La crisis se planteó con toda agudeza a mediados del siglo al tratar de
recibir en la comunión eclesiástica a los conversos del novacianismo (V.
NOVACIANO). El obispo de Cartago S. Cipriano (v.), consultado el a. 255 por el
laico Magno sobre la conducta a seguir en este punto, responde con una larga
carta, diciéndole entre otras cosas «que todos los herejes y cismáticos no
tienen ninguna jurisdicción ni derecho (para bautizar). Por lo cual Novaciano ni
debe ni puede exceptuarse de ello, puesto que él también por estar fuera de la
Iglesia y obrando contra la paz y la caridad de Cristo, es contado entre los
adversarios y cautivos» (Epíst., 69,1). Por consiguiente, si un novacianista
bautizado en dicha secta quiere entrar en la comunión de la Iglesia tendrá que
bautizarse de nuevo. En el mismo año, 31 obispos reunidos en Cartago bajo la
presidencia de S. Cipriano manifiestan expresamente su opinión, que consideran
además como la tradicional de la Iglesia africana: «Creemos y tenemos por cierto
que nadie puede ser bautizado fuera de la Iglesia, no habiendo más que un solo
bautismo en la santa Iglesia» (Epíst. 70,1), y se la transmiten al episcopado de
Numidia, que les había planteado este problema. En la primavera del año
siguiente, 71 obispos de África y Numidia, reunidos de nuevo en Cartago, vuelven
a corroborar la opinión de S. Cipriano en el modo de proceder con los bautizados
en la herejía: «Aquellos que fueron bautizados fuera de la Iglesia y manchados
con el agua entre los herejes y cismáticos, cuando vinieren a nuestra Iglesia
católica, que es única, deben de ser bautizados, porque no es suficiente
imponerles las manos para recibir el Espíritu Santo, sino reciben también el
bautismo» (Epíst. 72,1), comunicándole al papa Esteban esta decisión. El
pontífice romano siguiendo las costumbres de su iglesia desaprueba la disciplina
bautismal del episcopado africano en una enérgica impugnación escrita. No
conservamos el texto de la misma, pero el propio Cipriano alude a ella en otra
carta suya al obispo Pompeyo (Epíst. 74): «Te notifiqué la respuesta de nuestro
hermano Esteban..., te remito la copia de la misma; cuando leas ésta, verás cada
vez más su error. Porque entre otras cosas altivas, o que no hacen al caso, o
contradictorias, que describe desacertada e imprudentemente, añade lo siguiente:
Si, por consiguiente, algunos viniesen a vosotros de cualquier herejía, no se
innove nada, sino sígase la tradición, es decir, se les imponga las manos para
recibir la penitencia, puesto que los mismos herejes no bautizan a cualquiera de
una u otra secta que venga a ellos, sino solamente les admiten en comunión» (ib.,
1). Parece que en la respuesta de Esteban había expresiones muy fuertes contra
Cipriano, a quien llama incluso «pseudo-Cristo, pseudo-apóstol y obrero infiel»

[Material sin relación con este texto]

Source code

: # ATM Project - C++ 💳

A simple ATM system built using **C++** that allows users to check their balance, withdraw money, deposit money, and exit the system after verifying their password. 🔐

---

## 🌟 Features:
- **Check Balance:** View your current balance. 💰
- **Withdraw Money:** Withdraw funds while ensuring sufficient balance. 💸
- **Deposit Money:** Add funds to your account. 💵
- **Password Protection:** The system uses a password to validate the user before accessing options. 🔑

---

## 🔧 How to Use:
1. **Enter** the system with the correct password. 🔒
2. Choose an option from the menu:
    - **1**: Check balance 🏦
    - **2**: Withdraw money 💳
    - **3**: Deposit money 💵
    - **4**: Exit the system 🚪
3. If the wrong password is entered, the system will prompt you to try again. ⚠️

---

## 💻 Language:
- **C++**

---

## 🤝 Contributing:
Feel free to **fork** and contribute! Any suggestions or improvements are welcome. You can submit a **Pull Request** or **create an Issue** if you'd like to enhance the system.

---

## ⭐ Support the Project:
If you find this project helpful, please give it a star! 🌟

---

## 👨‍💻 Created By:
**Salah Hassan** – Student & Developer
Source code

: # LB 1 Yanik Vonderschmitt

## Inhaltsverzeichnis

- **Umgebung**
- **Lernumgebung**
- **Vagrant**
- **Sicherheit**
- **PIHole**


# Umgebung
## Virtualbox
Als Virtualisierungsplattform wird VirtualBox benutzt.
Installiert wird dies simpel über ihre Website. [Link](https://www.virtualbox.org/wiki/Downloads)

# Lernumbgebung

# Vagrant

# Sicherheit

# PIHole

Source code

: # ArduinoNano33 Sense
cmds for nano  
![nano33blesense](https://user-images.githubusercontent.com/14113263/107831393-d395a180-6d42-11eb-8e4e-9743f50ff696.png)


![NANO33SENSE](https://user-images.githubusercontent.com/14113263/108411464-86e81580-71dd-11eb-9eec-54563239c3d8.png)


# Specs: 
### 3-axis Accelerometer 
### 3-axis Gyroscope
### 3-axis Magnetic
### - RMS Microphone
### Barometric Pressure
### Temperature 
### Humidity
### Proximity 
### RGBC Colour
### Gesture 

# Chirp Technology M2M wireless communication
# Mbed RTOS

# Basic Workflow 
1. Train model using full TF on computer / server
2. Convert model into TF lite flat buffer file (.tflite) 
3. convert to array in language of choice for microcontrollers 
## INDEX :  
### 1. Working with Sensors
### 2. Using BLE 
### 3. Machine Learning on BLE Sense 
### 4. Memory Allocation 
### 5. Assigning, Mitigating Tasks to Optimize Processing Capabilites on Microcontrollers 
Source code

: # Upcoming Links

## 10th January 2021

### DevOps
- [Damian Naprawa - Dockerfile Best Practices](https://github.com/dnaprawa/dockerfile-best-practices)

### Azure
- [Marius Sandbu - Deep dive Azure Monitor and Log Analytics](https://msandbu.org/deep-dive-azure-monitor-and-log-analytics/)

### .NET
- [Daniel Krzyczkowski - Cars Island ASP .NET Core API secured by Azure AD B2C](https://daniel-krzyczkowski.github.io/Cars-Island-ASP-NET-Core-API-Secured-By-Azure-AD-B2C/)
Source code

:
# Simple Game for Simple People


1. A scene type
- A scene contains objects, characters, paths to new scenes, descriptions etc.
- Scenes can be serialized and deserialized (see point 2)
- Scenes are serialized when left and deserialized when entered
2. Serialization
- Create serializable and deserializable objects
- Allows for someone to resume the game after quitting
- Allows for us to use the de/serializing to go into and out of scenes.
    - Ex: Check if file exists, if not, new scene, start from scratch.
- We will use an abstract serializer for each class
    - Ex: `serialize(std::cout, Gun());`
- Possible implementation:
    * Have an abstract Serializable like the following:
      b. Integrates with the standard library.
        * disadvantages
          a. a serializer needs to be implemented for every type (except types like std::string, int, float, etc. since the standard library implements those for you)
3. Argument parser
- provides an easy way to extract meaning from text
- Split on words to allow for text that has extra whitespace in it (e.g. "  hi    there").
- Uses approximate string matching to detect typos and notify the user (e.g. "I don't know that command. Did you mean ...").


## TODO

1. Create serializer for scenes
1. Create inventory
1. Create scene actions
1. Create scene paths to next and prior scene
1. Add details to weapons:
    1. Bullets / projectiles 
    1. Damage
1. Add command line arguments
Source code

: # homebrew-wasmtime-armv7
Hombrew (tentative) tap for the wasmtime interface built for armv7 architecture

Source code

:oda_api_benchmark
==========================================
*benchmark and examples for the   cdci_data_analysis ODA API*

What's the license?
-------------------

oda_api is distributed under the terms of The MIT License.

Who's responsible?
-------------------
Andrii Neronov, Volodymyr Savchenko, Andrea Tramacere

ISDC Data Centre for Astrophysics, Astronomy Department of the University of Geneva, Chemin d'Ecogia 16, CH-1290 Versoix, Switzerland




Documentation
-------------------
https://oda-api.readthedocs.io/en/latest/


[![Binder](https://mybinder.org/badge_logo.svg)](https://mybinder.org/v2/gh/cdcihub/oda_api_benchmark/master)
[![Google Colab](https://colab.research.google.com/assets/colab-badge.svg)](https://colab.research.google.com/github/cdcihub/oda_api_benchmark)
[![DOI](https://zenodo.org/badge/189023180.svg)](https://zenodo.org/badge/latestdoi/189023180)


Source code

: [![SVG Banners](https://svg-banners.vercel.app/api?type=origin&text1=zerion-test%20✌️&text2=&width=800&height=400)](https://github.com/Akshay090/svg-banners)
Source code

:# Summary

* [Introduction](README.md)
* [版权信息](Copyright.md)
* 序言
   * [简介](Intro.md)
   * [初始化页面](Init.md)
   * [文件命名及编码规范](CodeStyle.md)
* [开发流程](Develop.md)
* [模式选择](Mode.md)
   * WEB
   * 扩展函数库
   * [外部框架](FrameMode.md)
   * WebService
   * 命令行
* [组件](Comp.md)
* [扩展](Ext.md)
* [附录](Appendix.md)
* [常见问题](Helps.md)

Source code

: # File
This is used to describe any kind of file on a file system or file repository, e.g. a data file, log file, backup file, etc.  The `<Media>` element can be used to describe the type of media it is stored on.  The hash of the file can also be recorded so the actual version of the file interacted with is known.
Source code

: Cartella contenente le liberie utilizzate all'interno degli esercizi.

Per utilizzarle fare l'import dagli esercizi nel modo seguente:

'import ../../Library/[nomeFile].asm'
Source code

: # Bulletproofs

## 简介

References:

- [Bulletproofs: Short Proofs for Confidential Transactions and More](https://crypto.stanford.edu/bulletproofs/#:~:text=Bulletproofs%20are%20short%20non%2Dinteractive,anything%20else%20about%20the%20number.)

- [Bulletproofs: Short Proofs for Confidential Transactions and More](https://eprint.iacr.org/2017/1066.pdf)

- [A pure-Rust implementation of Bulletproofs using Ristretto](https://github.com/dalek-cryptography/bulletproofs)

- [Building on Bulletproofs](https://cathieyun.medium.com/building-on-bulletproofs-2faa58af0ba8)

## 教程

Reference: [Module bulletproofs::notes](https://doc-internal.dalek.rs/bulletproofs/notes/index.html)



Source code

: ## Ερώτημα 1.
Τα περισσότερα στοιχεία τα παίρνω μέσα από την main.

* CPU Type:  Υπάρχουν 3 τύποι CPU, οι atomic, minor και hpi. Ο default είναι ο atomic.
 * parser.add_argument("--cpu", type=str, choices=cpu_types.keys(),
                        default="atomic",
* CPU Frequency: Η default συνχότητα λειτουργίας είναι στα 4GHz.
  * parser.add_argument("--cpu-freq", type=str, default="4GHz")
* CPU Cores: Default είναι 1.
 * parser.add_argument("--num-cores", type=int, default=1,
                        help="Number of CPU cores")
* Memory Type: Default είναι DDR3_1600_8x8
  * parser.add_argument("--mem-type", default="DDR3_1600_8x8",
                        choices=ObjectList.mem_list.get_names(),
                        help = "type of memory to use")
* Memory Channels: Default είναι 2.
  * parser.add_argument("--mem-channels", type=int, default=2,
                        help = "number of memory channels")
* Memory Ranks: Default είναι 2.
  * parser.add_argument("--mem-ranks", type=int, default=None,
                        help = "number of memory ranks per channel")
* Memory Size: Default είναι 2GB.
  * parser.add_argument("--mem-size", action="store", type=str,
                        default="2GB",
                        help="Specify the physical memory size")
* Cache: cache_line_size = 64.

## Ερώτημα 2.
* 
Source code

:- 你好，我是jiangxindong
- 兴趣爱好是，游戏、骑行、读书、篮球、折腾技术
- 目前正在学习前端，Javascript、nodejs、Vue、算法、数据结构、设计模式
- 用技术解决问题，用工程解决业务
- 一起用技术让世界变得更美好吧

(Firmiliano a Cipriano, Epíst. 75,XXV), llegando a amenazarle con la ruptura de
relaciones.
En realidad, y por encima de las expresiones usadas, S. Cipriano y la
iglesia africana estaban de acuerdo con las otras iglesias en excluir la
práctica de rebautizar. Cuando alguien venía de una secta herética a su comunión
le bautizaban, aunque ya hubiese sido sometido a un rito bautismal en dicha
secta, pero no pensaban jamás en estar reiterando el bautismo sino que estaban
persuadidos de que el rito administrado por los heréticos no era un sacramento
válido. El obispo de Cartago se apoyaba básicamente en dos razones: en primer
lugar afirmaba que no se podía hablar de Iglesia y de Espíritu Santo como
patrimonio de las comunidades heréticas, porque la Iglesia es una y el Espíritu
Santo no mora entre profanos y extranjeros; consiguientemente, dichas
comunidades heréticas tampoco pueden poseer el bautismo cristiano, que no puede
existir separado de la única Iglesia y del verdadero Espíritu. Por otra parte,
Cipriano sostenía la invalidez del bautismo conferido por un ministro herético,
porque si éste no poseía el verdadero Espíritu no podía santificar en modo
alguno el agua bautismal. La Iglesia de Roma sostenía en cambio que la
invocación del nombre de la Trinidad confería la gracia, independientemente de
la santidad o no del ministro; es decir, partía de la consideración según la
cual es Cristo el autor principal de los sacramentos y el ministro precisamente
sólo es ministro o instrumento de Cristo, como -según diremos luego- un siglo
después explicó detalladamente S. Agustín clarificando así definitivamente este
tema (V. SACRAMENTOS II).
El litigio alcanzó su punto álgido al final del verano del a. 256. S.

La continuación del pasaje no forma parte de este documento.